§ Work request
Could you copy every line of the data that contains the word "like"?

§ Entries shown
-*-*-

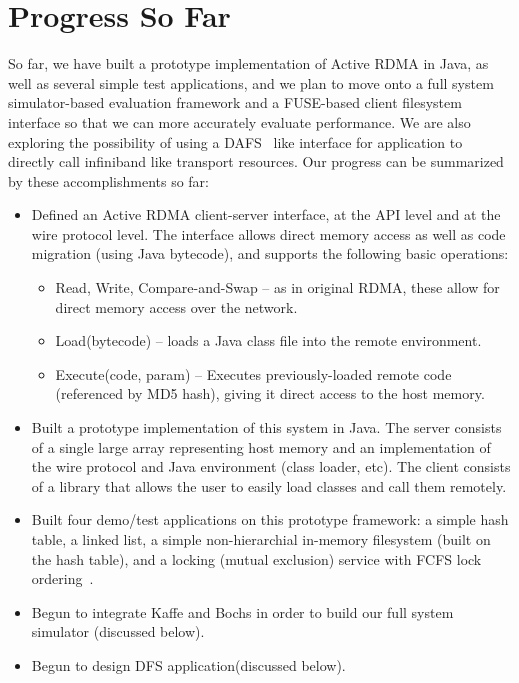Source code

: \documentclass[10pt]{article}
\begin{document}
\section{Progress So Far}

So far, we have built a prototype implementation of Active RDMA in
Java, as well as several simple test applications, and we plan to move
onto a full system simulator-based evaluation framework and a
FUSE-based client filesystem interface so that we can more accurately
evaluate performance. We are also exploring the possibility of using
a DAFS~\cite{DAFS} like interface for application to directly call
infiniband like transport resources. Our progress can be summarized by
these accomplishments so far:

\begin{itemize}
\item Defined an Active RDMA client-server interface, at the API level
  and at the wire protocol level. The interface allows direct memory
  access as well as code migration (using Java bytecode), and supports the following basic operations:
  \begin{itemize}
  \item Read, Write, Compare-and-Swap -- as in original RDMA, these
    allow for direct memory access over the network.
  \item Load(bytecode) -- loads a Java class file into the remote
    environment.
  \item Execute(code, param) -- Executes previously-loaded remote code
    (referenced by MD5 hash), giving it direct access to the host
    memory.
  \end{itemize}
\item Built a prototype implementation of this system in Java. The
  server consists of a single large array representing host memory and
  an implementation of the wire protocol and Java environment (class
  loader, etc). The client consists of a library that allows the user
  to easily load classes and call them remotely.
\item Built four demo/test applications on this prototype framework: a simple
  hash table, a linked list, a simple non-hierarchial in-memory filesystem
  (built on the hash table), and a locking (mutual exclusion) service with
  FCFS lock ordering~\cite{nic-basedatomic}.
\item Begun to integrate Kaffe and Bochs in order to build our full
  system simulator (discussed below).
  \item Begun to design DFS application(discussed below).
\end{itemize}
\end{document}
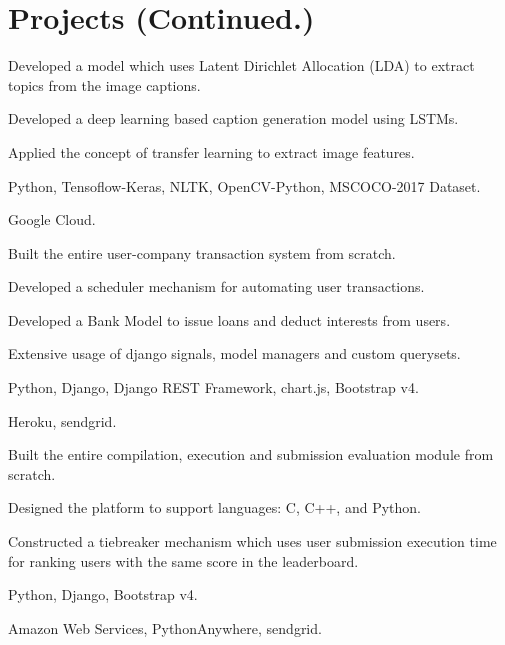 \section{Projects \small{(Continued.)}}

 \vspace{0.1in}
\begin{tightemize}
\item Developed a model which uses Latent Dirichlet Allocation (LDA) to extract topics from the image captions.
\item Developed a  deep learning based caption generation model using LSTMs.
\item Applied the concept of transfer learning to extract image features.
\item {} Python, Tensoflow-Keras, NLTK, OpenCV-Python, MSCOCO-2017 Dataset.
\item {} Google Cloud.
\end{tightemize}
\sectionsep

\begin{tightemize}
\item Built the entire user-company transaction system from scratch.
\item Developed a scheduler mechanism for automating user transactions.
\item Developed a Bank Model to issue loans and deduct interests from users.
\item Extensive usage of django signals, model managers and custom querysets.
\item {} Python, Django, Django REST Framework, chart.js, Bootstrap v4.
\item {} Heroku, sendgrid.
\end{tightemize}
\sectionsep

\begin{tightemize}
\item Built the entire compilation, execution and submission evaluation module from scratch.
\item Designed the platform to support languages: C, C++, and Python.
\item Constructed a tiebreaker mechanism which uses user submission execution time for ranking users with the same score in the leaderboard.
\item {} Python, Django, Bootstrap v4.
\item {} Amazon Web Services, PythonAnywhere, sendgrid.
\end{tightemize}
\sectionsep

-*-*-

§ Output of the exercise
a DAFS~\cite{DAFS} like interface for application to directly call
infiniband like transport resources. Our progress can be summarized by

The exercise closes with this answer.